I'm sure everyone knows the formula; Watts=Volts*Amps

Does this apply to both AC and DC?

 

No. Conventionally (at least where I am), I = current, P = real power

DC:
P = VI

AC:
Vrms = Vpeak/sqrt(2)
Irms = Ipeak/sqrt(2)
P = Vrms*Irms = [Vpeak/sqrt(2)]*[Ipeak/sqrt(2)] = 0.5*Vpeak*Ipeak

 

Ok, so what do the variables for the AC represent? Will you show me an example using this information;
Voltage = 120vac
Amprage = .8amps

I need to know how many watts it takes.

 

If the 120V is the peak voltage of the sinusoid AC signal and 0.8A is the peak current, then you go:

P = [120/sqrt(2)] * [0.8/sqrt(2)]

or you can combine the sqrt(2) into one number and just do:
P = 0.5*120V*0.8A

If 120V and 0.8A are in RMS, then you just go
P = 120V*0.8A

It's pretty much all the same thing, just the root(2) is sometimes combined into an RMS number or the two root(2) that are multipled are combined to be written as 2.

 

Power in n AC circuit is measured in Volt Amps because the only real power is in the resistive element. This has always been a sore point with me in the USA because they describe AC generators in terms of Watts which of course is nonsense. The apparent power is what you measure when you multply current by volts and current depends on the none resistive elements in the circuit. That is why it is important to add capacitance to an AC circuit because most loads are inductive.

 

So then the laptop(that is what the numbers were from) should take about 48 watts of power?
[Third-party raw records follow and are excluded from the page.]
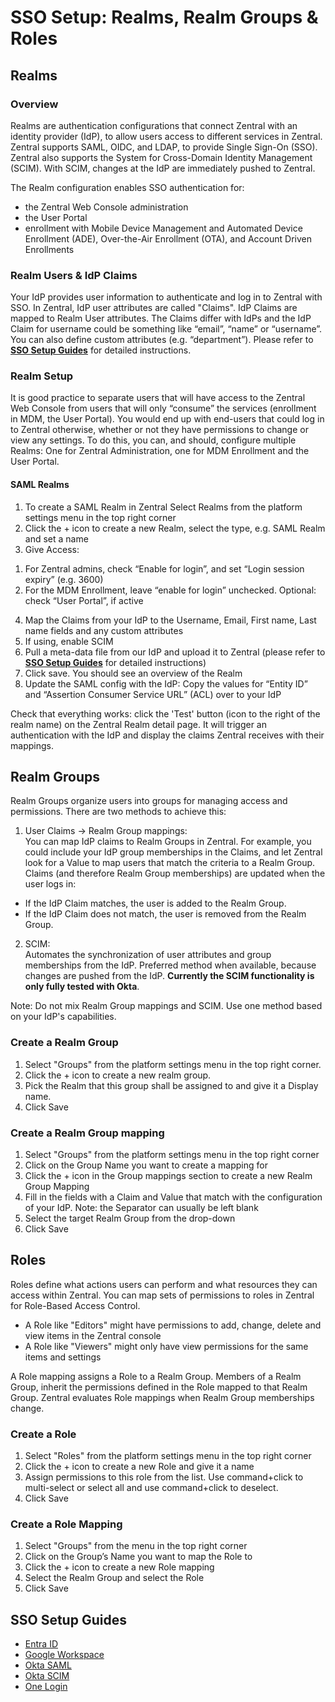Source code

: # SSO Setup: Realms, Realm Groups & Roles 

## Realms

### Overview

Realms are authentication configurations that connect Zentral with an identity provider (IdP), to allow users access to different services in Zentral. Zentral supports SAML, OIDC, and LDAP, to provide Single Sign-On (SSO). Zentral also supports the System for Cross-Domain Identity Management (SCIM). With SCIM, changes at the IdP are immediately pushed to Zentral. 

The Realm configuration enables SSO authentication for:

* the Zentral Web Console administration  
* the User Portal   
* enrollment with Mobile Device Management and Automated Device Enrollment (ADE), Over-the-Air Enrollment (OTA), and Account Driven Enrollments

### Realm Users & IdP Claims

Your IdP provides user information to authenticate and log in to Zentral with SSO. In Zentral, IdP user attributes are called "Claims". IdP Claims are mapped to Realm User attributes. The Claims differ with IdPs and the IdP Claim for username could be something like “email”, “name” or “username”. You can also define custom attributes (e.g. “department”). Please refer to **[SSO Setup Guides](#sso-setup-guides)** for detailed instructions.

### Realm Setup

It is good practice to separate users that will have access to the Zentral Web Console from users that will only “consume” the services (enrollment in MDM, the User Portal). You would end up with end-users that could log in to Zentral otherwise, whether or not they have permissions to change or view any settings. To do this, you can, and should, configure multiple Realms: One for Zentral Administration, one for MDM Enrollment and the User Portal.

#### SAML Realms 

1. To create a SAML Realm in Zentral Select Realms from the platform settings menu in the top right corner  
2. Click the \+ icon to create a new Realm, select the type, e.g. SAML Realm and set a name  
3. Give Access:  
1) For Zentral admins, check “Enable for login”, and set “Login session expiry” (e.g. 3600\)  
2) For the MDM Enrollment, leave “enable for login” unchecked. Optional: check “User Portal”, if active   
4. Map the Claims from your IdP to the Username, Email, First name, Last name fields and any custom attributes  
5. If using, enable SCIM  
6. Pull a meta-data file from our IdP and upload it to Zentral (please refer to **[SSO Setup Guides](#sso-setup-guides)** for detailed instructions)  
7. Click save. You should see an overview of the Realm   
8. Update the SAML config with the IdP: Copy the values for “Entity ID” and “Assertion Consumer Service URL” (ACL) over to your IdP  
   

Check that everything works: click the 'Test' button (icon to the right of the realm name) on the Zentral Realm detail page. It will trigger an authentication with the IdP and display the claims Zentral receives with their mappings.

## Realm Groups

Realm Groups organize users into groups for managing access and permissions. There are two methods to achieve this:

1. User Claims → Realm Group mappings:  
   You can map IdP claims to Realm Groups in Zentral. For example, you could include your IdP group memberships in the Claims, and let Zentral look for a Value to map users that match the criteria to a Realm Group. Claims (and therefore Realm Group memberships) are updated when the user logs in:   
- If the IdP Claim matches, the user is added to the Realm Group.  
- If the IdP Claim does not match, the user is removed from the Realm Group.

2. SCIM:  
   Automates the synchronization of user attributes and group memberships from the IdP. Preferred method when available, because changes are pushed from the IdP. **Currently the SCIM functionality is only fully tested with Okta**.

Note: Do not mix Realm Group mappings and SCIM. Use one method based on your IdP's capabilities.

### Create a Realm Group

1. Select "Groups" from the platform settings menu in the top right corner.  
2. Click the \+ icon to create a new realm group.  
3. Pick the Realm that this group shall be assigned to and give it a Display name.  
4. Click Save

### Create a Realm Group mapping

1. Select "Groups" from the platform settings menu in the top right corner  
2. Click on the Group Name you want to create a mapping for  
3. Click the \+ icon in the Group mappings section to create a new Realm Group Mapping  
4. Fill in the fields with a Claim and Value that match with the configuration of your IdP. Note: the Separator can usually be left blank  
5. Select the target Realm Group from the drop-down  
6. Click Save

## Roles

Roles define what actions users can perform and what resources they can access within Zentral. You can map sets of permissions to roles in Zentral for Role-Based Access Control.  
 

* A Role like "Editors" might have permissions to add, change, delete and view items in the Zentral console  
* A Role like "Viewers" might only have view permissions for the same items and settings

A Role mapping assigns a Role to a Realm Group. Members of a Realm Group, inherit the permissions defined in the Role mapped to that Realm Group. Zentral evaluates Role mappings when Realm Group memberships change.

### Create a Role 

1. Select "Roles" from the platform settings menu in the top right corner  
2. Click the \+ icon to create a new Role and give it a name  
3. Assign permissions to this role from the list. Use command+click to multi-select or select all and use command+click to deselect.  
4. Click Save

### Create a Role Mapping

1. Select "Groups" from the menu in the top right corner   
2. Click on the Group’s Name you want to map the Role to  
3. Click the \+ icon to create a new Role mapping  
4. Select the Realm Group and select the Role  
5. Click Save

## SSO Setup Guides

 * [Entra ID](../entra_id_saml/)
 * [Google Workspace](../google_saml/)
 * [Okta SAML](../okta_saml/)
 * [Okta SCIM](../okta_scim/)
 * [One Login](../onelogin_saml/)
Thanks!

 

Yes. Assuming 100% efficiency for the components you did not take into account (like AC-DC converters).

 

In AC, you have the "real power (W -> Watts)", that is the power developed in a purely ohmic-resistance circuit.
And you have the "reactive power (VAr -> Volt-Ampère reactive)", that is the power developed in a inductive/capacitive-reactance circuit.

The W and VAr forms the "Apparent Power (Volt-Ampère)."

They form a rectangled triangle, where the Real Power and Reactive Power form the legs, and the Apparent Power forms the hypotenuse.

P.GIF

 

So AC can be graphed in linear form?

 

one question that will simplify your answers (AC power is fun!!!)

what kind of current is being drawn?

if it is sinusoidal and in phase with the voltage (ie just a resistive load) then take the RMS voltage and RMS current and multiply them together

IF the load is inductive/capacitive then things start getting complicated (and VA start becoming relevant)

equally if the load is non-linear (say a diode-bridge rectifier) it again gets complicated

__________________
Nothing is impossible.
Once a problem is realised, the rest is just details

 

watts=VI cos(angle)...where it is the phase angle. the AC cant be plotted as a liner wave.its only the rms value not the complete waveform.

 

now is getting complicated. I dont know what inductive,or the other things mean. What do they mean?

 

It has to do with components in the circuit storing energy in different ways (capacitance and inductance) which causes the current AC sinusoid waveform and the voltage AC waveform to be out of phase (the sinusoids don't look the same), which affects the apparent power which is dependent on the current and voltage at that instant. Shifting the waveforms causes the voltage and current to be at different values in the same instant than if both waveforms were in phase.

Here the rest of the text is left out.